The full architecture lives in docs/my_plan_schema.md and docs/foundations_plan.md in the API repo if you're a returning early-adopter who likes reading source.
Smaller wins
- Onboarding "starting from zero" tier no longer reads as pre-selected. Earlier internal test caught this: the visual emphasis on the primary tier (filled background, teal stroke) made it look like it was already chosen, but Continue stayed disabled until you actually tapped. Now selected and primary are clearly distinct: filled checkmark + saturated stroke = selected; subtle teal tint = primary suggestion.
- OnboardingCompleteView is tier-aware. Tier 1 users see a Foundations preview card with the 10-week framing. Tier 2/3 users see a "Your plan is ready" card with the days-per-week summary. No more "Here are 3 recommended programs" cards for users who already have their own split.
- Programs tab filters out the Foundations Library. The library (program id 100) exists as a backing catalog for the rung resolver — never user-visible. Filtered out of every list it could appear in.
- PlanManager refreshes after every workout finish. Foundations users now see their day counter and next session update immediately on Home after saving a workout, instead of having to background and re-foreground the app.
This release is the one where the answer to "what kind of person is this app for?" stops being "people who already know what they're doing" and becomes "anyone who wants to get strong with calisthenics, including someone who's never trained before." Foundations is a real thing now.

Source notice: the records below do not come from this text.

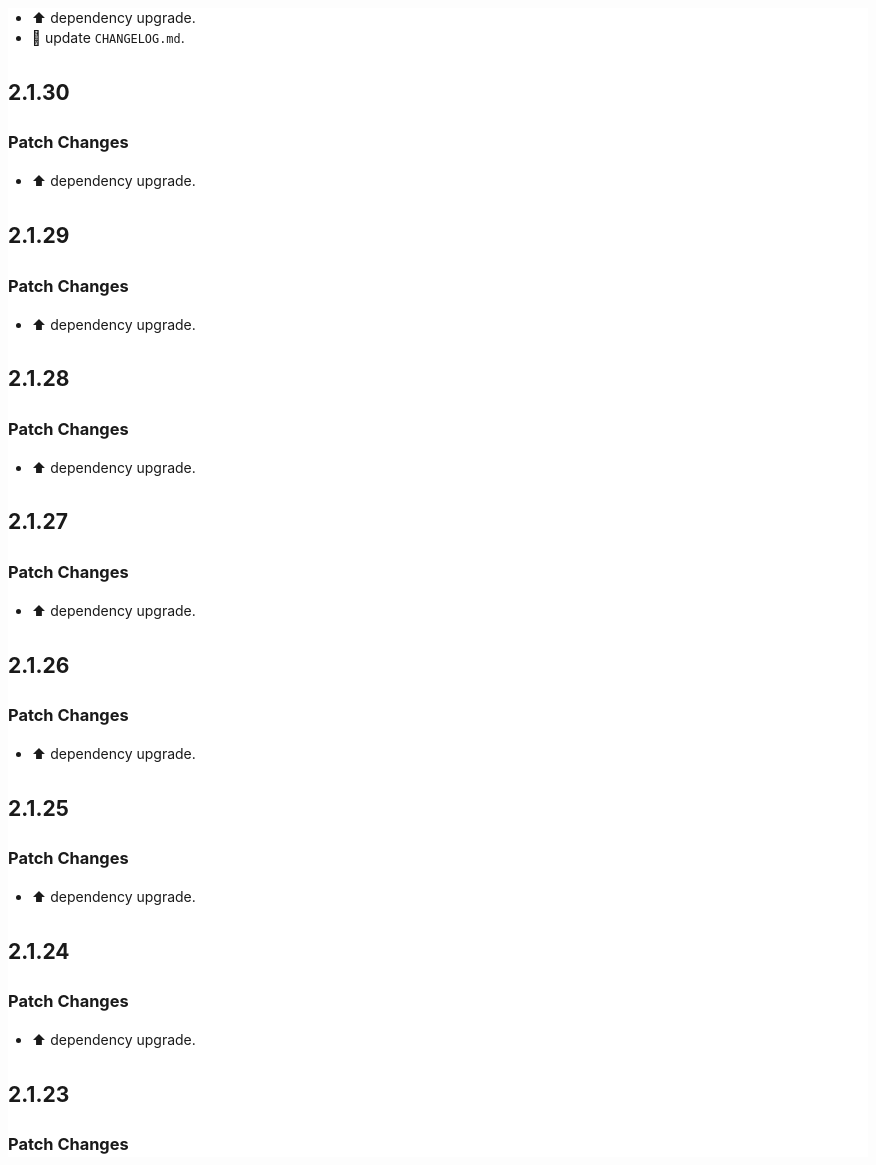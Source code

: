 - ⬆️ dependency upgrade.
- 📝 update `CHANGELOG.md`.

## 2.1.30

### Patch Changes

- ⬆️ dependency upgrade.

## 2.1.29

### Patch Changes

- ⬆️ dependency upgrade.

## 2.1.28

### Patch Changes

- ⬆️ dependency upgrade.

## 2.1.27

### Patch Changes

- ⬆️ dependency upgrade.

## 2.1.26

### Patch Changes

- ⬆️ dependency upgrade.

## 2.1.25

### Patch Changes

- ⬆️ dependency upgrade.

## 2.1.24

### Patch Changes

- ⬆️ dependency upgrade.

## 2.1.23

### Patch Changes
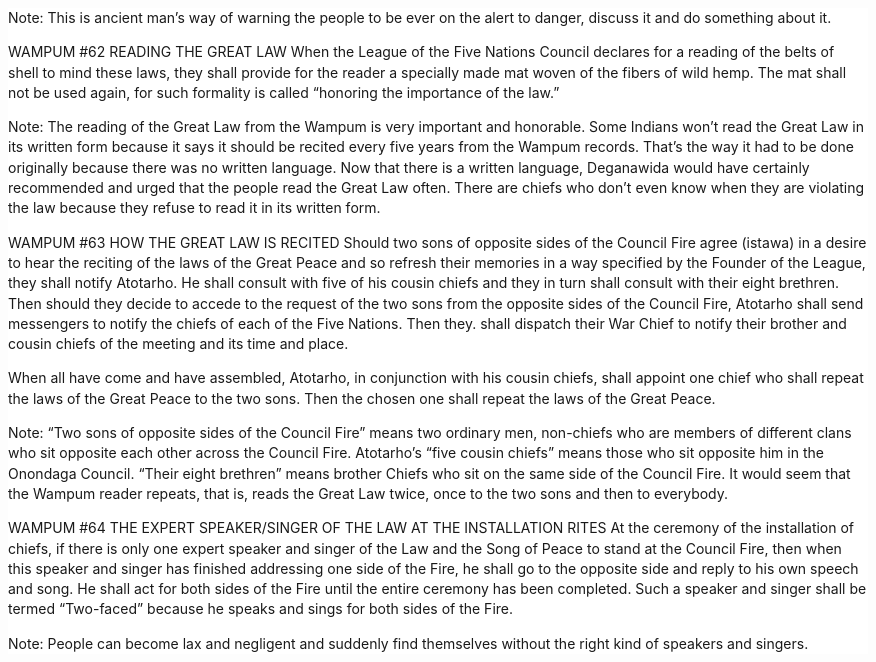 Note: This is ancient man’s way of warning the people to be ever on the alert to
danger, discuss it and do something about it.
 
WAMPUM #62
READING THE GREAT LAW
When the League of the Five Nations Council declares for a reading of the belts 
of shell to mind these laws, they shall provide for the reader a specially made 
mat woven of the fibers of wild hemp. The mat shall not be used again, for such 
formality is called “honoring the importance of the law.”
 
Note: The reading of the Great Law from the Wampum is very important and 
honorable. Some Indians won’t read the Great Law in its written form because it 
says it should be recited every five years from the Wampum records. That’s the 
way it had to be done originally because there was no written language. Now that
there is a written language, Deganawida would have certainly recommended and 
urged that the people read the Great Law often. There are chiefs who don’t even 
know when they are violating the law because they refuse to read it in its 
written form.
 
WAMPUM #63
HOW THE GREAT LAW IS RECITED
Should two sons of opposite sides of the Council Fire agree (istawa) in a desire
to hear the reciting of the laws of the Great Peace and so refresh their 
memories in a way specified by the Founder of the League, they shall notify 
Atotarho. He shall consult with five of his cousin chiefs and they in turn shall
consult with their eight brethren. Then should they decide to accede to the 
request of the two sons from the opposite sides of the Council Fire, Atotarho 
shall send messengers to notify the chiefs of each of the Five Nations. Then 
they. shall dispatch their War Chief to notify their brother and cousin chiefs 
of the meeting and its time and place.
 
When all have come and have assembled, Atotarho, in conjunction with his cousin 
chiefs, shall appoint one chief who shall repeat the laws of the Great Peace to 
the two sons. Then the chosen one shall repeat the laws of the Great Peace.
 
Note: “Two sons of opposite sides of the Council Fire” means two ordinary men, 
non-chiefs who are members of different clans who sit opposite each other across
the Council Fire. Atotarho’s “five cousin chiefs” means those who sit opposite 
him in the Onondaga Council. “Their eight brethren” means brother Chiefs who sit
on the same side of the Council Fire. It would seem that the Wampum reader 
repeats, that is, reads the Great Law twice, once to the two sons and then to 
everybody.
 
WAMPUM #64
THE EXPERT SPEAKER/SINGER OF THE LAW AT THE INSTALLATION RITES
At the ceremony of the installation of chiefs, if there is only one expert 
speaker and singer of the Law and the Song of Peace to stand at the Council 
Fire, then when this speaker and singer has finished addressing one side of the 
Fire, he shall go to the opposite side and reply to his own speech and song. He 
shall act for both sides of the Fire until the entire ceremony has been 
completed. Such a speaker and singer shall be termed “Two-faced” because he 
speaks and sings for both sides of the Fire.
 
Note: People can become lax and negligent and suddenly find themselves without 
the right kind of speakers and singers.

The architecture's in place for the same adaptive treatment to spread to skill programs in a future release — which is the long-term plan.
If you've been using ZenMotion since the early releases, this is the biggest change you'll feel since the active-workout sheet refactor in v1.7.1. Existing splits keep working, history is preserved, your focus skill carries over. The diagnostic just runs once on next launch, and onwards it knows you.